Segment Start: Records supplied

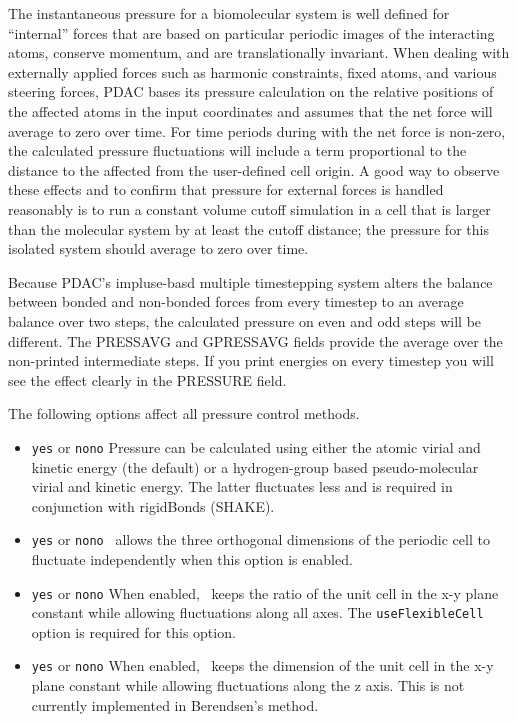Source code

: The instantaneous pressure for a biomolecular system is well defined for
``internal'' forces that are based on particular periodic images of the
interacting atoms, conserve momentum, and are translationally invariant.
When dealing with externally applied forces such as harmonic constraints,
fixed atoms, and various steering forces, PDAC bases its pressure calculation
on the relative positions of the affected atoms in the input coordinates
and assumes that the net force will average to zero over time.  For time
periods during with the net force is non-zero, the calculated pressure
fluctuations will include a term proportional to the distance to the
affected from the user-defined cell origin.
A good way to observe these effects and to confirm that pressure for
external forces is handled reasonably is to run a constant volume cutoff
simulation in a cell that is larger than the molecular system by at least
the cutoff distance; the pressure for this isolated system should average
to zero over time.

Because PDAC's impluse-basd multiple timestepping system alters the
balance between bonded and non-bonded forces from every timestep to an
average balance over two steps, the calculated pressure on even and odd
steps will be different.  The PRESSAVG and GPRESSAVG fields provide the
average over the non-printed intermediate steps.  If you print energies on
every timestep you will see the effect clearly in the PRESSURE field.

The following options affect all pressure control methods.

\begin{itemize}

\item
{}
{{\tt yes} or {\tt no}}{{\tt no}}
{Pressure can be calculated using either the atomic virial and kinetic
energy (the default) or a hydrogen-group based pseudo-molecular
virial and kinetic energy.  The latter fluctuates less and is
required in conjunction with rigidBonds (SHAKE).}

\item
{}
{{\tt yes} or {\tt no}}{{\tt no}}
{\PDAC\ allows the three orthogonal dimensions of the periodic cell
to fluctuate independently when this option is enabled.}

\item
{}
{{\tt yes} or {\tt no}}{{\tt no}}
{When enabled, \PDAC\ keeps the ratio of the unit cell in the x-y plane 
constant while allowing fluctuations along all axes.  The {\tt useFlexibleCell} option is required for this option.}

\item
{}
{{\tt yes} or {\tt no}}{{\tt no}}
{When enabled, \PDAC\ keeps the dimension of the unit cell in the x-y plane 
constant while allowing fluctuations along the z axis.
This is not currently implemented in Berendsen's method.}

\end{itemize}

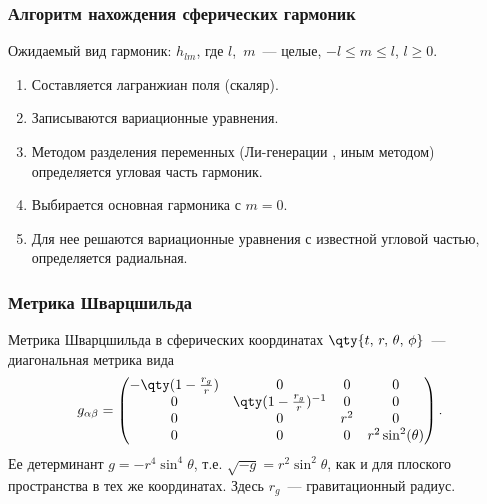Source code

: \documentclass[compress, 9pt]{beamer}
\begin{document}
    \begin{frame}\frametitle{Алгоритм нахождения сферических гармоник}

        Ожидаемый вид гармоник: $h_{lm}$, где $l$,~$m$~--- целые, $-l \le m \le l$, $l \ge 0$.

        \begin{enumerate}\justifying
            \item Составляется лагранжиан поля (скаляр).
            \item Записываются вариационные уравнения.
            \item Методом разделения переменных (Ли-генерации \cite{burlankov_space_dynamics,BurVas2019}, иным методом) определяется угловая часть гармоник.
            \item Выбирается основная гармоника с $m = 0$.
            \item Для нее решаются вариационные уравнения с известной угловой частью, определяется радиальная.
        \end{enumerate}

    \end{frame}

    \begin{frame}\frametitle{Метрика Шварцшильда}

        Метрика Шварцшильда в сферических координатах $\qty{t,\,r,\,\theta,\,\phi}$~--- диагональная метрика вида
        \begin{equation*}
            g_{\alpha\beta} = \begin{pmatrix}
                -\qty(1 - \frac{r_g}{r}) & 0 & 0 & 0 \\
                0 & \qty(1 - \frac{r_g}{r})^{-1} & 0 & 0 \\
                0 & 0 & r^2 & 0 \\
                0 & 0 & 0 & r^2 \sin^2(\theta)
            \end{pmatrix} .
        \end{equation*}
        Ее детерминант $g = -r^4 \sin^4\theta$, т.е. $\sqrt{-g} = r^2 \sin^2\theta$, как и для плоского пространства в тех же координатах. Здесь $r_g$~--- гравитационный радиус.

    \end{frame}
\end{document}
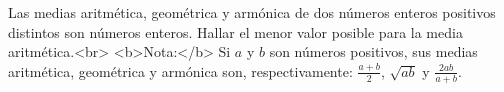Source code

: Las medias aritmética, geométrica y armónica de dos números enteros positivos distintos son números enteros. Hallar el menor valor posible para la media aritmética.<br>
<b>Nota:</b> Si $a$ y $b$ son números positivos, sus medias aritmética, geométrica y armónica son, respectivamente: $\frac{a+b}{2}$, $\sqrt{ab}$ y $\frac{2ab}{a+b}$.

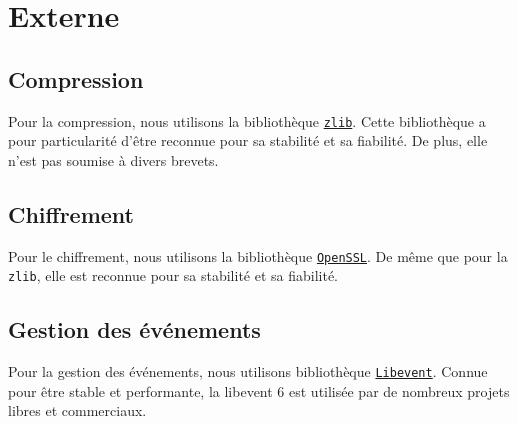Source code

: ﻿\section{Externe}
\subsection{Compression}
Pour la compression, nous utilisons la bibliothèque \href{http://zlib.net/}{\texttt{zlib}}.
Cette bibliothèque a pour particularité d'être reconnue pour sa stabilité et sa fiabilité.
De plus, elle n'est pas soumise à divers brevets.

\subsection{Chiffrement}
Pour le chiffrement, nous utilisons la bibliothèque \href{http://www.openssl.org/}{\texttt{OpenSSL}}.
De même que pour la \texttt{zlib}, elle est reconnue pour sa stabilité et sa fiabilité.


\subsection{Gestion des événements}
Pour la gestion des événements, nous utilisons bibliothèque \href{http://libevent.org/}{\texttt{Libevent}}.
Connue pour être stable et performante, la libevent 6 est utilisée
par de nombreux projets libres et commerciaux.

Segment End: Records supplied

Problem to work on>
If a line in the records above holds the string "keeps", copy it.

Answer to this exercise>
{When enabled, \PDAC\ keeps the ratio of the unit cell in the x-y plane 
{When enabled, \PDAC\ keeps the dimension of the unit cell in the x-y plane 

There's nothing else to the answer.